I exported the Yoast (and Redirection plugin) redirects and imported them into Kinsta hosting. Problem solved. Yoast is toast.
The Gutenberg delay was due to it being “challenging”.
And it is, but I think I’m past the “how the heck does this thing work” stage and moving into “this is pretty cool, but still figuring it out” stage.
Other than that, I’m working on ditching all non-essential plugins and replacing hogs with gazelles… that is replacing resource-heavy plugins with lighter options.
There’s a lot of site speed stuff I don’t have all the answers to but I’m learning.
Why all this site performance talk?
Google announced some time ago that they’re unleashing an update in May that will give some level of preference to websites with a better user experience. Part of the “user experience” formula includes site speed.
How much site speed will impact rankings is anyone’s guess.
Google has a sitespeed insights tool (called Pagespeed Insights).
To make matters more complicated, some site speed folks in the know suggest that sitespeed scores don’t reflect actual website speed. I tend to agree.
But here’s the million dollar question (literally): Will Google base site speed performance on its Pagespeed scores or some other measure? Both?
I don’t know.
I suspect you don’t know.
Googling it, ironically, won’t answer the question because Google hasn’t clarified this.
Take CNN’s website as an example. I ran a post through the Pagespeed Insights tool and it scored a 6 on mobile. It really can’t get much worse than that. In case you don’t know, 100 is the best and 1 is the worst (maybe it’s zero, I don’t know).
Forbes eked out a 32.
Business Insider posted a 37.
Huffpost weighed in at 15.
Quora spit out a dismal 9.
Men’s Health: 8
Yoga Journal: 48 (best of the bunch but still in the red).
That’s a smattering of some of the biggest content sites in the world, all of which are in the red. Is Google going to stop sending them traffic?
I doubt it.
FYI, these scores vary by post so if you test them the scores will be different.
Go check these sites for yourself. This little exercise might make you feel better. I know I feel better about things.
However, you are likely not the equivalent of CNN and the other heavyweights listed so instead of doing nothing, it’s worth working on improving your site speed.
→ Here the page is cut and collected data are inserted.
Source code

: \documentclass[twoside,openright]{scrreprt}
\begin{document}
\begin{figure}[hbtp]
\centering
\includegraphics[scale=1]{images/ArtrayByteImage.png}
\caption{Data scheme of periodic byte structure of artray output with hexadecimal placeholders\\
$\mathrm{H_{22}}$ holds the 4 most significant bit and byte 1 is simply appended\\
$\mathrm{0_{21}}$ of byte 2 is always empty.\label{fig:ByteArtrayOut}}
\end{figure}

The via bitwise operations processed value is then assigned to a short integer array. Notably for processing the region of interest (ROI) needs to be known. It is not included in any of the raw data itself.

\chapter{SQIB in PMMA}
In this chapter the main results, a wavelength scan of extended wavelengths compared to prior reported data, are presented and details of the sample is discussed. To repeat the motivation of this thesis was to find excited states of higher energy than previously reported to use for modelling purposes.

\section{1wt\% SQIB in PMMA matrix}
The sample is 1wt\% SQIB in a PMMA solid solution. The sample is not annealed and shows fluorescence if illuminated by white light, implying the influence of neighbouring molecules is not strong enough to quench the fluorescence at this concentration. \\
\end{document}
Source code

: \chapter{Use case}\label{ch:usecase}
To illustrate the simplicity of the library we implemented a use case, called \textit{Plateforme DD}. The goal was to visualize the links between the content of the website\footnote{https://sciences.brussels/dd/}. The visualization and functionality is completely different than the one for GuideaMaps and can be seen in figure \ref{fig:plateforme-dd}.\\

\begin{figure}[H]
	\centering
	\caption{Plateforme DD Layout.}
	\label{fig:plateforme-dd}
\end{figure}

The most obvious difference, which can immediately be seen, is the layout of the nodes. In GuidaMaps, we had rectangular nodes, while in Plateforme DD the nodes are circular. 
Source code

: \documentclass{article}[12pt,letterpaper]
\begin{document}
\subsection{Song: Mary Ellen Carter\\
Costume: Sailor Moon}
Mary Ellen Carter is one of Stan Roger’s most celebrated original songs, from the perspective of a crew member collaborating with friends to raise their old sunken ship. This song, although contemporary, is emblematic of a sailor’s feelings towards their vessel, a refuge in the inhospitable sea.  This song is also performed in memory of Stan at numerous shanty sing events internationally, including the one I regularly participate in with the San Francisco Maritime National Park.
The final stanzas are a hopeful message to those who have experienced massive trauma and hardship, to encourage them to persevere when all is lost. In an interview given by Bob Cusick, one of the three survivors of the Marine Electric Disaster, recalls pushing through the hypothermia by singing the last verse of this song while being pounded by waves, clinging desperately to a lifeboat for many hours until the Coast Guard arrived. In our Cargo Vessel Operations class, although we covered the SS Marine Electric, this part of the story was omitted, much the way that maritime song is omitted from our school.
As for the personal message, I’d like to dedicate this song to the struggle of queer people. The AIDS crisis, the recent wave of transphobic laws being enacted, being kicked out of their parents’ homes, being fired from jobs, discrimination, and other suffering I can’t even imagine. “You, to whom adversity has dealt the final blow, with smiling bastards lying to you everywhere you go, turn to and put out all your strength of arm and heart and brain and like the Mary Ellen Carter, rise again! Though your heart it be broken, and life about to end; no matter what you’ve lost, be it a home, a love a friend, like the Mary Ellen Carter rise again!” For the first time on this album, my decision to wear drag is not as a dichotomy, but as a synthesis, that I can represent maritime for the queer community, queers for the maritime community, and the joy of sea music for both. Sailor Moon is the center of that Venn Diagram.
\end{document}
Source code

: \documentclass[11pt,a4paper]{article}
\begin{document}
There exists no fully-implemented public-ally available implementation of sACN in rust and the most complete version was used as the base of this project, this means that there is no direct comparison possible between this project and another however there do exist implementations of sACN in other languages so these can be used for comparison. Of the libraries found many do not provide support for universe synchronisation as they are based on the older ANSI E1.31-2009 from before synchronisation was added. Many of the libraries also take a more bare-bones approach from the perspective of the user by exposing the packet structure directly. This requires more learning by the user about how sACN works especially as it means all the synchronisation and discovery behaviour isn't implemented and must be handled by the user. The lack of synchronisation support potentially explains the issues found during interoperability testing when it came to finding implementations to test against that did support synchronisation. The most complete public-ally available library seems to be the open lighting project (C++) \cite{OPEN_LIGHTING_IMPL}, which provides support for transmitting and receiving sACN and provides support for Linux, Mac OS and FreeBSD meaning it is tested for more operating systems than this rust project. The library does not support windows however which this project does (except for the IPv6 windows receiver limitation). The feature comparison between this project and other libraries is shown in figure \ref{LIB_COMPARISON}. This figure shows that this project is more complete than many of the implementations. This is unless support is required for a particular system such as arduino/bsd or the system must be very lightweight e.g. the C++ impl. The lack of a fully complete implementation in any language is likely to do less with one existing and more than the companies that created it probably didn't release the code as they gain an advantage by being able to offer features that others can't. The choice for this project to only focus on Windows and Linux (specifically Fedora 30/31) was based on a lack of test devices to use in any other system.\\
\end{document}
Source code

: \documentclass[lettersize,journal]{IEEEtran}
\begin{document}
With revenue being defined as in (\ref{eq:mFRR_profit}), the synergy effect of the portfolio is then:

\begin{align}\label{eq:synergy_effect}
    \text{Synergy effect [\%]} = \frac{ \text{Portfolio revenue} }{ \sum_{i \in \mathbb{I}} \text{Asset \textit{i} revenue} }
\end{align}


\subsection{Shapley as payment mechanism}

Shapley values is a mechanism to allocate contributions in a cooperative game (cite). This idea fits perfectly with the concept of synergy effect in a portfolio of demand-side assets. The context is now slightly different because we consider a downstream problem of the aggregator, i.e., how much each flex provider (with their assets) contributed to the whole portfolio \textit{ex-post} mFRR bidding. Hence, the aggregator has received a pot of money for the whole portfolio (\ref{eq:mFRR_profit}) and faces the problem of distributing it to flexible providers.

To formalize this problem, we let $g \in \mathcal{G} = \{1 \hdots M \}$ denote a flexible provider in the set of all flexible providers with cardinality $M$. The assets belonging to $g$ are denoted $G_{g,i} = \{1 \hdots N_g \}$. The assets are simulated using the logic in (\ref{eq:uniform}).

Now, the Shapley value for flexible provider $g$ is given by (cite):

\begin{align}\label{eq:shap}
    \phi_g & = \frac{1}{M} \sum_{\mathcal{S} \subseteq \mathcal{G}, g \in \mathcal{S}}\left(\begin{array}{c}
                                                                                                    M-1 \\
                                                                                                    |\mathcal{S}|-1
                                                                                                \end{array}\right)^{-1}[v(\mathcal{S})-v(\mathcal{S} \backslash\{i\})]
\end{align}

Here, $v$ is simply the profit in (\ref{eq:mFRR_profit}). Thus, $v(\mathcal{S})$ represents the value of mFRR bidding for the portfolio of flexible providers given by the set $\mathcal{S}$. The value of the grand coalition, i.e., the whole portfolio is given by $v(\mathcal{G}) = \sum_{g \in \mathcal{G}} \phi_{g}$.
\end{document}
One of the most instrumental sites I’ve read about all this site speed stuff is Pagepipe by Steve Teare.
I don’t follow everything he says, but I’ve incorporated much of what he suggests.
More importantly, he opened my eyes to the importance of fast sites and more importantly, how to do it. He tests so many plugins and themes, it’s ridiculous. His site is an encyclopedia about website speed. If you visit, browse around.
I learned generally that plugins with tons of bells and whistles are usually pretty heavy and that you’re better off using several small plugins, each doing just one thing.